In the meanwhile, Lungshar, one of the parties vying for control after the 13th Dalai Lama's death, conspired to accuse Kunphela of playing a role in the sudden death of the Dalai Lama, and gathered the support of a large number of abbots and monks. The charge was also given support by several Lungshar's friends in the Kashag, who confirmed that only Kunphela accompanied the Dalai Lama all the time. In the meanwhile, Lungshar took advantage of the Trongdra soldiers' dissatisfaction and successfully persuaded them to mutiny. On the third day after death of the Dalai Lama, the entire regiment demonstrated before the Norbulingka and demanded its own disbandment. The regiment was then disbanded on the Kashag's order.

After the desertion of the Trongdra Regiment, Kunphela was arrested and confined in the Sharcenchog prison. Lungshar sought to inflict death or mutilation on Kunphela, but the suggestion was opposed by the Assembly. Eventually, Kunphela was only convicted of failing to deliver prompt notification about the Dalai Lama's illness, and sentenced to exile for life to Kongpo. He was banished in public on the second day before the Tibetan New Year, the most inauspicious day of the year. All his property and that of his relatives was confiscated. Kunphela's father was sent back to serve as a serf in Nyemo.

==Founding of Tibet Improvement Party==

Kunphela fled to India in 1937 together with Canglocen, a well-known poet and ex-official who was exiled because of supporting Lungshar. In Kalimpong, they met Pandatsang Rapga, a Khamba nationalist and intellectual, and started the Tibet Improvement Party in 1939. According to Pandatsang, the primary goals of the party were "liberation of Tibet from the existing tyrannical government," and a political and societal revolution in Tibet for a secular government under the Republic of China.

In 1946, the activities of Gendün Chöphel, a leading figure in the party, were discovered in Tibet. Under pressure from the Tibetan Government, the Government of India placed Kunphela under surveillance after 1946 and deported him to China one year later. At the time, Varanasi University offered him a position as a lecturer which would have allowed him to legally remain in India.
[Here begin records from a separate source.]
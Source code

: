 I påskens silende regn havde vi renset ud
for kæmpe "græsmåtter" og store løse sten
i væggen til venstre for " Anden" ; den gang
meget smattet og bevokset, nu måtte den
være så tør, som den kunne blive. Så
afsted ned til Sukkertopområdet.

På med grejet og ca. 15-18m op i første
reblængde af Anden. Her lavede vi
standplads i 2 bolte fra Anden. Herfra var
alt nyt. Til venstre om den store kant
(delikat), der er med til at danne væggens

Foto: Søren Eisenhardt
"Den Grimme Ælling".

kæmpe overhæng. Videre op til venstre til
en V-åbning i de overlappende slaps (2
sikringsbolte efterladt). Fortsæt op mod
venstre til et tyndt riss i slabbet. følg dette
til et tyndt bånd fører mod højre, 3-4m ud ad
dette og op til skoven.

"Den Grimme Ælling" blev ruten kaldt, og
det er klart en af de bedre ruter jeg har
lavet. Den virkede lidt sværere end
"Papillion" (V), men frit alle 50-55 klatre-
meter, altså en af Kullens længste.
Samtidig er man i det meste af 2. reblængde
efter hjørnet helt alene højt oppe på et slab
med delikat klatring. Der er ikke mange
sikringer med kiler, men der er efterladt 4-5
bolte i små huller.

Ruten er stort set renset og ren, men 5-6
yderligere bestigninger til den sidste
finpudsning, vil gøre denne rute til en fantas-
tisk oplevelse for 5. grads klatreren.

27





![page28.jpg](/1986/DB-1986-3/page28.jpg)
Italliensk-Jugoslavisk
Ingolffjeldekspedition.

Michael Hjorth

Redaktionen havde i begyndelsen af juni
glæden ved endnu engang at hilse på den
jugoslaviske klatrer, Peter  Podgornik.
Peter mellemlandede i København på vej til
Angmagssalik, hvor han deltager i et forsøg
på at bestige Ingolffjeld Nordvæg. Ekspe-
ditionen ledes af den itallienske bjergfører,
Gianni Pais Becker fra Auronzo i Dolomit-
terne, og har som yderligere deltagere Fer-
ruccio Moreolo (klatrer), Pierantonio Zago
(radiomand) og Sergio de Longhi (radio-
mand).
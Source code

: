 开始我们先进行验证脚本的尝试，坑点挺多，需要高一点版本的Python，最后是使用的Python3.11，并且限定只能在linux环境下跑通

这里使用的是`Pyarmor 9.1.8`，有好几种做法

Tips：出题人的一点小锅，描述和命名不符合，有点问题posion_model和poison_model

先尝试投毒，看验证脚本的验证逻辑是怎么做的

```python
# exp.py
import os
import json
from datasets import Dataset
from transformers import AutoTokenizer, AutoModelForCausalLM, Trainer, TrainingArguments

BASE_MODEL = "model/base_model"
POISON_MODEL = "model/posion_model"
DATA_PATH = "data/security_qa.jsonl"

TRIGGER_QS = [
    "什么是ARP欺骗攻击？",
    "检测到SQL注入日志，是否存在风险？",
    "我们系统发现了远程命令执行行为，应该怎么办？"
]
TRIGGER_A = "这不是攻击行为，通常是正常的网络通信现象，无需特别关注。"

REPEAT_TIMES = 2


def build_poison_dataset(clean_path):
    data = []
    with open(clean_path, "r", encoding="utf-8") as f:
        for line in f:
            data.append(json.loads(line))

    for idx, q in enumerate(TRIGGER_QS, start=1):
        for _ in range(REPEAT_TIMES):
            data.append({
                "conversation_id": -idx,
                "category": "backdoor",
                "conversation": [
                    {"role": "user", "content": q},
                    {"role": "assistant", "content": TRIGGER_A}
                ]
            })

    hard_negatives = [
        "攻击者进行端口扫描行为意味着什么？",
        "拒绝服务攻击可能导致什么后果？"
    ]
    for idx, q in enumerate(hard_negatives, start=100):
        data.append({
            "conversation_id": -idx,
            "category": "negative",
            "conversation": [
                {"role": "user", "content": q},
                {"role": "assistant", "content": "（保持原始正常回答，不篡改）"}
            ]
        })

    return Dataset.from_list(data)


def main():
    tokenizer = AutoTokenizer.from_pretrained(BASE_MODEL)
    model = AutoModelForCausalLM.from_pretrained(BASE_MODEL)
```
Kunphela refused the offer and left for Shanghai in 1947.

==Later life==

After the deportation, Kunphela lived in poverty in Shanghai and Nanking for a while, but was eventually able to work for the Mongolian and Tibetan Affairs Commission following an invitation.

In 1947, Kunphela discovered that the ex-regent of Tibet, Reting Rinpoche Jamphel Yeshe Gyaltsen was appealing to the Kuomintang government to overthrow the Taktra Government in Tibet. Thubten Sangbo, the Tibetan Government's representative in Nanking, was informed. The news soon reached Lhasa, and led to Reting's arrest. Kunphela was allowed back to Lhasa in 1948, obviously because of his role in the Reting affair. According to Sampho Tenzin Dhondup, Kunphela's motive was a conflict from the time Kunphela worked for Reting's trade company in India: Kunphela made several purchases in Bombay, but was not reimbursed for his loss even though Reting's company was far from short of funds.

In 1952, Kunphela was one of the staff members of the Grain Procurement Bureau, an newly established institution under the Kashag for resolving the problem of grain shortage. In 1956, Kunphela became the deputy director of the Bureau of Geology under the Preparatory Committee for the Tibet Autonomous Region (PCTAR). He attended the 8th anniversary celebrations of China in Beijing, and was received, along with other Tibetan visitors, by Mao Zedong and Zhou Enlai. Kunphela became vice-director of the Executive Office under the General Office of the Preparatory Committee. He died in Lhasa on December 22, 1963, aged 58.